I’m often fascinated by natural camouflage, and even included a bit about it in the book:

Sunflower and beeNature is also the true master of camouflage. From the almost invisible stone flounder and octopus to the snow fox, leafy sea dragon, and praying mantis, stealth is the difference between life and death. Unless mating, nature’s creatures do not like to be seen or heard, because to be seen often means to be either eaten or starve. This hasn’t been lost on warriors. Native peoples around the world adorned themselves with feathers, branches, animal skins, and paints to disappear on the hunt; and all modern armies have studied nature’s systems and adopted her finer points. Nature uses several types of camouflage including: mimetic, which works by mimicking an object’s shape or color, like a leafy sea dragon, octopus, or stick insect; or disruptive, which uses patterns and colors like a flounder that disappears into the sea floor or a leopard in a sun-dappled forest glade. The world’s military forces are great users of DPM—disruptive pattern material. So effective are today’s strategies
that the Australian Army recently misplaced a camouflaged truck while on off-road exercises. Authorities had to appeal through the local media to enlist the public’s assistance in locating the lost equipment.

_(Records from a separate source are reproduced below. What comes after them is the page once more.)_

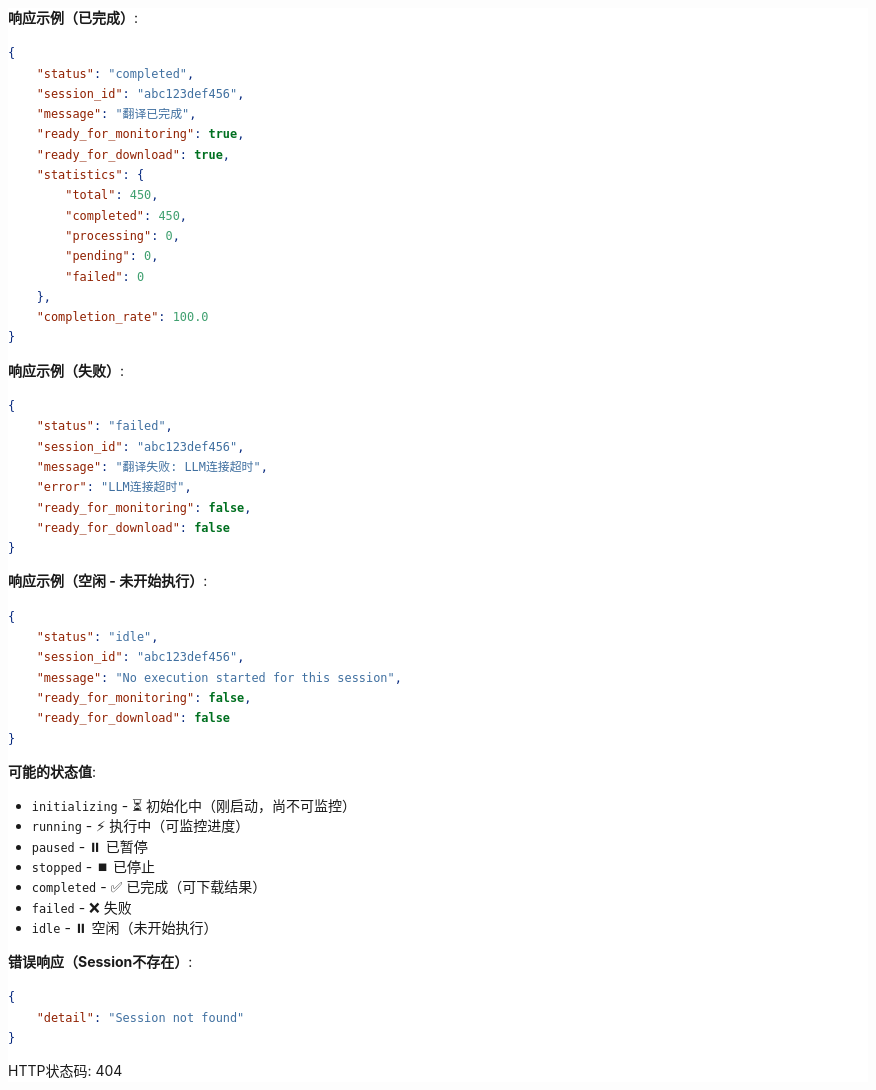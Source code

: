 **响应示例（已完成）**:
```json
{
    "status": "completed",
    "session_id": "abc123def456",
    "message": "翻译已完成",
    "ready_for_monitoring": true,
    "ready_for_download": true,
    "statistics": {
        "total": 450,
        "completed": 450,
        "processing": 0,
        "pending": 0,
        "failed": 0
    },
    "completion_rate": 100.0
}
```

**响应示例（失败）**:
```json
{
    "status": "failed",
    "session_id": "abc123def456",
    "message": "翻译失败: LLM连接超时",
    "error": "LLM连接超时",
    "ready_for_monitoring": false,
    "ready_for_download": false
}
```

**响应示例（空闲 - 未开始执行）**:
```json
{
    "status": "idle",
    "session_id": "abc123def456",
    "message": "No execution started for this session",
    "ready_for_monitoring": false,
    "ready_for_download": false
}
```

**可能的状态值**:
- `initializing` - ⏳ 初始化中（刚启动，尚不可监控）
- `running` - ⚡ 执行中（可监控进度）
- `paused` - ⏸️ 已暂停
- `stopped` - ⏹️ 已停止
- `completed` - ✅ 已完成（可下载结果）
- `failed` - ❌ 失败
- `idle` - ⏸️ 空闲（未开始执行）

**错误响应（Session不存在）**:
```json
{
    "detail": "Session not found"
}
```
HTTP状态码: 404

(Excerpt from The Shark’s Paintbrush, copyright Jay Harman. All rights reserved.)

In this excerpt, I reference the fascinating work of Dr. Carlo Kopp at Monash University in Melbourne, Australia. Someone sent me Highlanders, a WordPress site that include a stunning collection of camo photography drawn from every corner of the natural world.  My favorite is the discreetly hidden saltwater crocodile–what’s yours?